The Iranian Daesh had just been born and will have emulators who will swarm in the Middle East.
Several of my friends, including Hossein Aghilisabeth and Houchang Mazandarani, who still carried the sequels of their tortures, perished in the massacre. They were serving prison sentences and awaiting their release. But they were one day taken out of their cells and sent to the gallows.

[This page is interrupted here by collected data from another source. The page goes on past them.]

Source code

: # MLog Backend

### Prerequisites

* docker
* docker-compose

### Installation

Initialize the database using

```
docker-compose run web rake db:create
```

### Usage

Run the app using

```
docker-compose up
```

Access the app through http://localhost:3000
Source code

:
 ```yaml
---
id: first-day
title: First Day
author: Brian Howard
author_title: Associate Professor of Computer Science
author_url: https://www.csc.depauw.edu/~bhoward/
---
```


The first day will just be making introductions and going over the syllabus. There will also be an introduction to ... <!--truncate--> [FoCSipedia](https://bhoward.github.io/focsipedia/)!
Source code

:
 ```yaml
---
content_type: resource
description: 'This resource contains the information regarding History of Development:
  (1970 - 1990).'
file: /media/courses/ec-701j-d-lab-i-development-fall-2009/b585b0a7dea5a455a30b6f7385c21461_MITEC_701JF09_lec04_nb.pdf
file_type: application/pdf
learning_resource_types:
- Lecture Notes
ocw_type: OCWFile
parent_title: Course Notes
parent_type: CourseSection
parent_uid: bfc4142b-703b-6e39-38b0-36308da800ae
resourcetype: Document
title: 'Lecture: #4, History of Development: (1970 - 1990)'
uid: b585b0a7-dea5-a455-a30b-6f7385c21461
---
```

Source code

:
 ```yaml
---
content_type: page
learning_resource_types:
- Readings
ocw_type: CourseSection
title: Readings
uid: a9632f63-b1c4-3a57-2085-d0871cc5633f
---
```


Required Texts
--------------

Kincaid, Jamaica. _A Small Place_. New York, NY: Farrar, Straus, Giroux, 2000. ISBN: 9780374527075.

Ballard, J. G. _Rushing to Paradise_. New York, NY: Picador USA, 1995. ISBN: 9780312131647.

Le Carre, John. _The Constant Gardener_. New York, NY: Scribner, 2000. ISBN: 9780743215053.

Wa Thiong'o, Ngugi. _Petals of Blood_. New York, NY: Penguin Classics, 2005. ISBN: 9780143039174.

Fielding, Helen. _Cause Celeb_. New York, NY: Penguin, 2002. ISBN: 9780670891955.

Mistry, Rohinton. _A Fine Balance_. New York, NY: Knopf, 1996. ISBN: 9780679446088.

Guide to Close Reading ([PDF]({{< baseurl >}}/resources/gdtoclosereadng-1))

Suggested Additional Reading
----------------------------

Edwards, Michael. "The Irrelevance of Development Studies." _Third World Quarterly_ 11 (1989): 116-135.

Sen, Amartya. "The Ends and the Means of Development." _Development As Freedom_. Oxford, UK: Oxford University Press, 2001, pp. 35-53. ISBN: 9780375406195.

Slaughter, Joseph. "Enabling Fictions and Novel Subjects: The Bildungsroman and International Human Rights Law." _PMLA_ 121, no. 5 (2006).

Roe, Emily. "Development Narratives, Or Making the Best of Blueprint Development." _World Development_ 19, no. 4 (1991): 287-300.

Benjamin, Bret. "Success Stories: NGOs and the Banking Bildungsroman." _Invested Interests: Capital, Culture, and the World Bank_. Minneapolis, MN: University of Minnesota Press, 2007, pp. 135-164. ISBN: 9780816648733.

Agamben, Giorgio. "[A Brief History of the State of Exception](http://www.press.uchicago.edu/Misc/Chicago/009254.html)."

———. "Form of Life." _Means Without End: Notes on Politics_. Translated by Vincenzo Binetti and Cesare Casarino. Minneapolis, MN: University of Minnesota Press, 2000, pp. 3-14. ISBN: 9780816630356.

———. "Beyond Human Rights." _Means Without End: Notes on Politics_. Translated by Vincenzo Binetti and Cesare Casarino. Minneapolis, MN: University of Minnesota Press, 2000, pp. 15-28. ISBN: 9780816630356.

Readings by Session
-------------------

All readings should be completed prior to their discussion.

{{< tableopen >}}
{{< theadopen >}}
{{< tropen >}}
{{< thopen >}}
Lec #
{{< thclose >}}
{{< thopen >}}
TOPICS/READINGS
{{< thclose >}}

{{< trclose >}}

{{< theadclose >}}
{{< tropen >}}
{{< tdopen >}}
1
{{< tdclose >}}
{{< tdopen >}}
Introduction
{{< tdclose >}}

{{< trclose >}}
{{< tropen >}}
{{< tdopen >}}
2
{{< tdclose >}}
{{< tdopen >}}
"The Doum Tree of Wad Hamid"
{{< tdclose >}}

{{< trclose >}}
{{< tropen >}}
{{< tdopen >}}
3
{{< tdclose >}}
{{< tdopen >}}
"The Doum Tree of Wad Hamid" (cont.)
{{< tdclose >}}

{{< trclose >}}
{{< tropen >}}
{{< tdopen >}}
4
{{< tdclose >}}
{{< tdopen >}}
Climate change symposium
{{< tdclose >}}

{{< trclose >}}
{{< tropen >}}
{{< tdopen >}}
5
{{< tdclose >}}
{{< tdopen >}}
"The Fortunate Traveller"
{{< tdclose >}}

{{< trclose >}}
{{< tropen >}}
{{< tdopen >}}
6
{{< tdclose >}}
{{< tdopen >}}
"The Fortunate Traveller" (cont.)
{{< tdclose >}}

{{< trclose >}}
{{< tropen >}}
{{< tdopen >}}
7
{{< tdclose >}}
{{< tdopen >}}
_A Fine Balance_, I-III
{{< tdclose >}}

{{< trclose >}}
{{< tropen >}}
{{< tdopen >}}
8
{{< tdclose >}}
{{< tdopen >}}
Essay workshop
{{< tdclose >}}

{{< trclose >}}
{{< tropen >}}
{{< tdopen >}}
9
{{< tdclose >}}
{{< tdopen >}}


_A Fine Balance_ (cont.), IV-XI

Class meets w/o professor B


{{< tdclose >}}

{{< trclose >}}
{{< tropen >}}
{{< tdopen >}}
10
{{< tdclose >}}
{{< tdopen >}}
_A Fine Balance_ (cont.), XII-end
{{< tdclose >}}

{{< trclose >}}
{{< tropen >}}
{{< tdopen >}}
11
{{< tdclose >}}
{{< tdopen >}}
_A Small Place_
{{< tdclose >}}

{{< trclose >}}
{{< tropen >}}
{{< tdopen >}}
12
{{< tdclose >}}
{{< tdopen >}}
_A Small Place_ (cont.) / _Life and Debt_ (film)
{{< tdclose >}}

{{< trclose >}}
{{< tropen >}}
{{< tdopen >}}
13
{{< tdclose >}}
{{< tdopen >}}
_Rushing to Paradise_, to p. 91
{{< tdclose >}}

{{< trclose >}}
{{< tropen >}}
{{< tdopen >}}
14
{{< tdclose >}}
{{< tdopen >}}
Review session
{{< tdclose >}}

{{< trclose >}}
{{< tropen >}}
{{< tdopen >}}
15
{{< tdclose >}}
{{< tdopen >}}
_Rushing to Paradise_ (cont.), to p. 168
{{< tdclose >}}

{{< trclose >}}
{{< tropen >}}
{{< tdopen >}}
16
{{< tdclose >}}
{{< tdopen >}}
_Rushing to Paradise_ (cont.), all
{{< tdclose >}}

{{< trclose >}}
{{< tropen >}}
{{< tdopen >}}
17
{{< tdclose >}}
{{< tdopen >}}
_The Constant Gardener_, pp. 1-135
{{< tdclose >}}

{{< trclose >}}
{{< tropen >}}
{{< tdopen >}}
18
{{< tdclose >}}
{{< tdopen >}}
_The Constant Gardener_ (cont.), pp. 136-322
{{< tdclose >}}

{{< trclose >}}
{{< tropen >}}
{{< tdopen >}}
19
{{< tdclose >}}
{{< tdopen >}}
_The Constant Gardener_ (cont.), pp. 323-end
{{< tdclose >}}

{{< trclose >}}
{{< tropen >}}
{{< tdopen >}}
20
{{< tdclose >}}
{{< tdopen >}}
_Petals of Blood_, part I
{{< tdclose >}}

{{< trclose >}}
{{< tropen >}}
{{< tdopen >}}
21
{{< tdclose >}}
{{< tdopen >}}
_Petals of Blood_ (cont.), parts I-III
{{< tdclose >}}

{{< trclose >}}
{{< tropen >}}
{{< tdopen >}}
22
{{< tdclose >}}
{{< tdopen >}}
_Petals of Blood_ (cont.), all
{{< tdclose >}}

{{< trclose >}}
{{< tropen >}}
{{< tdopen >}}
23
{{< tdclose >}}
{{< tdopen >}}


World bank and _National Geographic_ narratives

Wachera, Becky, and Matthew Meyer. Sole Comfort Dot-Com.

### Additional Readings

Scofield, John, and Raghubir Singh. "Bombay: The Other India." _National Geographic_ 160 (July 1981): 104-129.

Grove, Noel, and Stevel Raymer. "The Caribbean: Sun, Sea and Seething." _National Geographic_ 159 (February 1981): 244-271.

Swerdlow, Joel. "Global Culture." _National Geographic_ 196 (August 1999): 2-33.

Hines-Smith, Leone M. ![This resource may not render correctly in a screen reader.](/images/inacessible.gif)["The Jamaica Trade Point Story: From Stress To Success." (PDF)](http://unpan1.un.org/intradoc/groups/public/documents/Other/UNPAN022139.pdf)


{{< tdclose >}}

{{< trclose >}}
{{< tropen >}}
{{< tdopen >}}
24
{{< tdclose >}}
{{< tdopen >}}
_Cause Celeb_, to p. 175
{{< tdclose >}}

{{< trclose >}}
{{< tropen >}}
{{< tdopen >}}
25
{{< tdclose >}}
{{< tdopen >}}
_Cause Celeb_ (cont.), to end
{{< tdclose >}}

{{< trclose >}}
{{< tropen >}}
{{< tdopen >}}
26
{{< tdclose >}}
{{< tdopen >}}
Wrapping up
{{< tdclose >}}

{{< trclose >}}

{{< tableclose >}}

For my part, I escaped this murderous frenzy because I had been released before 1988. Arrested again in 1993, I could only escape in 2005. This time I decided to flee secretly from the country and continue my commitment to regime change in Iran.
Having benefited from the right of asylum in France, a country of human rights, I promised myself to be the voice of my cellmates who remain in Iranian jails. Ali Moezi, Saeed Massouri, Saeed Chaghaleh, Gholam Kalbi, Afchine Ba’imani and Arjang Davoudi have been in prison for more than fifteen years for their sympathy for the opposition. We were tortured to give up our love of freedom and the ideal of a democratic and secular Iran.
But rapes in isolation cells, “cages” where crouching detainees squatted for months and methods of systematic dehumanization, could not break the force of conviction of thousands of activists who remained faithful to their noble convictions.
Through my testimony I hope to awaken the consciences too complacent to the mullahs, both ambassadors and European officials manipulated by the regime, and political decision makers and Western investors who covet business with Tehran. We must remind them of the abject nature of a religious regime destined to disappear and the responsibility of the democrats not to sell human values on the altar of petty economic interests.